Restrictions and guidelines: EVPN-DCI configuration

On an ED, make sure the VSI interfaces configured with L3 VXLAN IDs use the same MAC address. To modify the MAC address of a VSI interface, use the mac-address command.

Before you can configure EVPN-DCI, you must perform the following tasks:

·     Set the system operating mode to VXLAN by using the switch-mode 1 command.
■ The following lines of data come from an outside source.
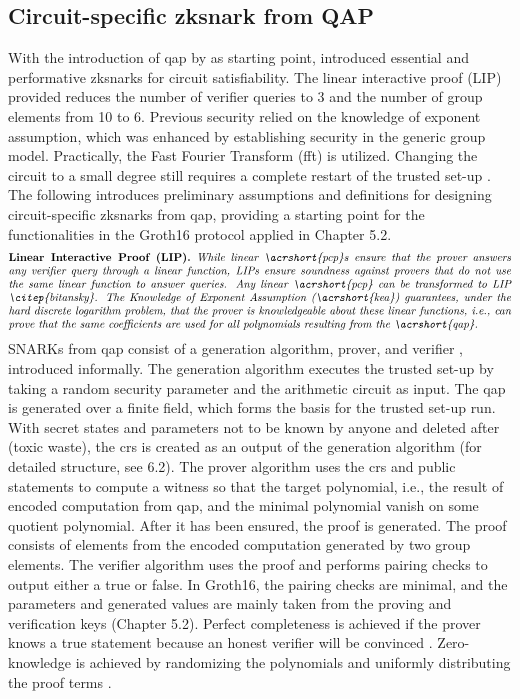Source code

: \subsection{Circuit-specific \acrshort{zksnark} from QAP}
With the introduction of \acrshort{qap} by \citet{GennaroLinPCP} as starting point, \citet{Groth2016OnTS} introduced essential and performative \acrshort{zksnark}s for circuit satisfiability. The linear interactive proof (LIP) provided reduces the number of verifier queries to 3 and the number of group elements from 10 to 6. Previous security relied on the knowledge of exponent assumption, which was enhanced by establishing security in the generic group model. Practically, the Fast Fourier Transform (\acrshort{fft}) is utilized. Changing the circuit to a small degree still requires a complete restart of the trusted set-up \citep{Thaler}. The following introduces preliminary assumptions and definitions for designing circuit-specific \acrshort{zksnark}s from \acrshort{qap}, providing a starting point for the functionalities in the Groth16 protocol applied in Chapter 5.2.
\begin{align*}
    \text{\parbox{450pt}{\textbf{Linear Interactive Proof (LIP).} \textit{While linear \acrshort{pcp}s ensure that the prover answers any verifier query through a linear function, LIPs ensure soundness against provers that do not use the same linear function to answer queries. Any linear \acrshort{pcp} can be transformed to LIP \citep{bitansky}. The Knowledge of Exponent Assumption (\acrshort{kea}) guarantees, under the hard discrete logarithm problem, that the prover is knowledgeable about these linear functions, i.e., can prove that the same coefficients are used for all polynomials resulting from the \acrshort{qap}.}}}
\end{align*}
SNARKs from \acrshort{qap} consist of a generation algorithm, prover, and verifier \citep{Groth2016OnTS, Guo, Benamara}, introduced informally.
The generation algorithm executes the trusted set-up by taking a random security parameter and the arithmetic circuit as input. The \acrshort{qap} is generated over a finite field, which forms the basis for the trusted set-up run. With secret states and parameters not to be known by anyone and deleted after (toxic waste), the \acrshort{crs} is created as an output of the generation algorithm (for detailed structure, see 6.2). The prover algorithm uses the \acrshort{crs} and public statements to compute a witness so that the target polynomial, i.e., the result of encoded computation from \acrshort{qap}, and the minimal polynomial vanish on some quotient polynomial. After it has been ensured, the proof is generated. The proof consists of elements from the encoded computation generated by two group elements. The verifier algorithm uses the proof and performs pairing checks to output either a true or false. In Groth16, the pairing checks are minimal, and the parameters and generated values are mainly taken from the proving and verification keys (Chapter 5.2). Perfect completeness is achieved if the prover knows a true statement because an honest verifier will be convinced \citep{Guo}. Zero-knowledge is achieved by randomizing the polynomials and uniformly distributing the proof terms \citep{Groth2016OnTS, Groth2010ShortPN}.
For more information about setting the system operating mode, see device management in Fundamentals Configuration Guide.

·     Save the configuration.

·     Reboot the device.

EVPN-DCI tasks at a glance

To configure EVPN-DCI, perform the following tasks on EDs:

1.     Enabling DCI

2.     Configuring an ED to modify BGP EVPN routes

a.     Enabling route nexthop replacement and route router MAC replacement

b.     (Optional.) Enabling an ED to replace the L3 VXLAN ID, RD, and route targets of BGP EVPN routes

Use this feature to enable communication between data centers that use different L3 VXLAN IDs or route targets or hide the L3 VXLAN ID of a data center.

3.     (Optional.) Suppressing BGP EVPN route advertisement

To reduce the number of BGP EVPN routes on EDs of an EVPN-DCI network, suppress the advertisement of specific BGP EVPN routes on the EDs.
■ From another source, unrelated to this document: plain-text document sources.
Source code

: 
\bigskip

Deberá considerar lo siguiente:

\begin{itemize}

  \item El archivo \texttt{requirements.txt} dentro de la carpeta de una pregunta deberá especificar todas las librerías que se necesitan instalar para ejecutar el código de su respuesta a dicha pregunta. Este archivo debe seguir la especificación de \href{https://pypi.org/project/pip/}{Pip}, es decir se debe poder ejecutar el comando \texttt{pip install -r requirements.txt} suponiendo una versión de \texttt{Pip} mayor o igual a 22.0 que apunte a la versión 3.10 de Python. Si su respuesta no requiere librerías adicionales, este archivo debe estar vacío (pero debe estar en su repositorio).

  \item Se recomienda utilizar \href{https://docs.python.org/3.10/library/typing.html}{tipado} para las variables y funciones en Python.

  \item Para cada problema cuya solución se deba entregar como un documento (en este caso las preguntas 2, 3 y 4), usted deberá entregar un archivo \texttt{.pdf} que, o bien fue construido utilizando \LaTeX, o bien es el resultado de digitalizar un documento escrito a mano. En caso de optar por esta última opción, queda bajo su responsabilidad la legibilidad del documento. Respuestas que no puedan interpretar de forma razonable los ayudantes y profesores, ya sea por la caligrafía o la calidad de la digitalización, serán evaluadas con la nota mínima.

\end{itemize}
Prerequisites for EVPN-DCI

Before you configure EVPN-DCI, complete basic EVPN configuration for each data center. For more information about basic EVPN configuration, see "Configuring EVPN VXLAN."

Enabling DCI

About this task

For EDs to automatically establish VXLAN-DCI tunnels, you must enable DCI on the Layer 3 interfaces that interconnect the EDs.

An ED establishes VXLAN-DCI tunnels based on BGP EVPN routes. If DCI is disabled on the outgoing interfaces to remote sites, EDs cannot establish VXLAN-DCI tunnels.

Procedure

1.     Enter system view.

system-view

2.     Enter interface view.

interface interface-type interface-number

Subinterfaces of a DCI-enabled interface inherit configuration of the interface.

3.     Enable DCI.

dci enable

By default, DCI is disabled on an interface.
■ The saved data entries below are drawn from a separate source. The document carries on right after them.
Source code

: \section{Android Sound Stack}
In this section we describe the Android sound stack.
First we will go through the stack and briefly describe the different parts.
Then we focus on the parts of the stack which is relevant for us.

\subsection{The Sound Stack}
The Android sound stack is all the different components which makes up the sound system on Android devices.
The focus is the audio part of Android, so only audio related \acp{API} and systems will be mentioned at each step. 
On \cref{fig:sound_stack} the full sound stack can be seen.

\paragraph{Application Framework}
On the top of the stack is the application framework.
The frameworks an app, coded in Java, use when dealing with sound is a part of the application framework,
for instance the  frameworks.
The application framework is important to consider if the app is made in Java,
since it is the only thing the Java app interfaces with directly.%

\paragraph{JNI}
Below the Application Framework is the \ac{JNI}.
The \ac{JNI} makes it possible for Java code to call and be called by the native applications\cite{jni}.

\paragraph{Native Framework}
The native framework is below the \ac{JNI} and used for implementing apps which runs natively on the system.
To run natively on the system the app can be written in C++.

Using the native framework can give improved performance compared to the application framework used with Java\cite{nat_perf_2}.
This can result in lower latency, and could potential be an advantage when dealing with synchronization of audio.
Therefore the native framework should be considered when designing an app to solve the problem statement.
Configuring an ED to modify BGP EVPN routes

Enabling route nexthop replacement and route router MAC replacement

1.     Enter system view.

system-view

2.     Configure a global router ID.

router id router-id

By default, no global router ID is configured.

3.     Enable a BGP instance and enter BGP instance view.

bgp as-number [ instance instance-name ]

By default, BGP is disabled, and no BGP instances exist.

4.     Specify local VTEPs and remote EDs as BGP peers.

peer { group-name | ipv4-address [ mask-length ] | ipv6-address [ prefix-length ] } as-number as-number

5.     Create the BGP EVPN address family and enter BGP EVPN address family view.

address-family l2vpn evpn

6.     Enable BGP to exchange BGP EVPN routes with a peer or peer group.

peer { group-name | ipv4-address [ mask-length ] | ipv6-address [ prefix-length ] } enable

By default, BGP does not exchange BGP EVPN routes with peers.

7.     Set the local router as the next hop for routes advertised to a peer or peer group.

peer { group-name | ipv4-address [ mask-length ] | ipv6-address [ prefix-length ] } next-hop-local

The default settings for this command are as follows:

¡     BGP sets the local router as the next hop for all routes advertised to an EBGP peer or peer group.

¡     BGP does not modify the next hop for EBGP routes advertised to an IBGP peer or peer group.

The peers specified in this task must be VTEPs in the local data center.

8.     Enable route router MAC replacement for a peer or peer group.

peer { group-name | ipv4-address [ mask-length ] | ipv6-address [ prefix-length ] } router-mac-local [ dci ]

By default, the device does not modify the router MAC address of routes before advertising the routes.

This command enables the device to use its router MAC address to replace the router MAC address of routes received from and advertised to a peer or peer group.

The peers specified in this task must be remote EDs.

If you do not specify the dci keyword, whether the device establishes VXLAN-DCI tunnels with the peer or peer group depends on the dci enable command configuration in interface view.

Enabling an ED to replace the L3 VXLAN ID, RD, and route targets of BGP EVPN routes

About this task

In an EVPN-DCI network, use this feature to hide the L3 VXLAN IDs of data centers or enable communication between data centers that use different L3 VXLAN IDs or route targets.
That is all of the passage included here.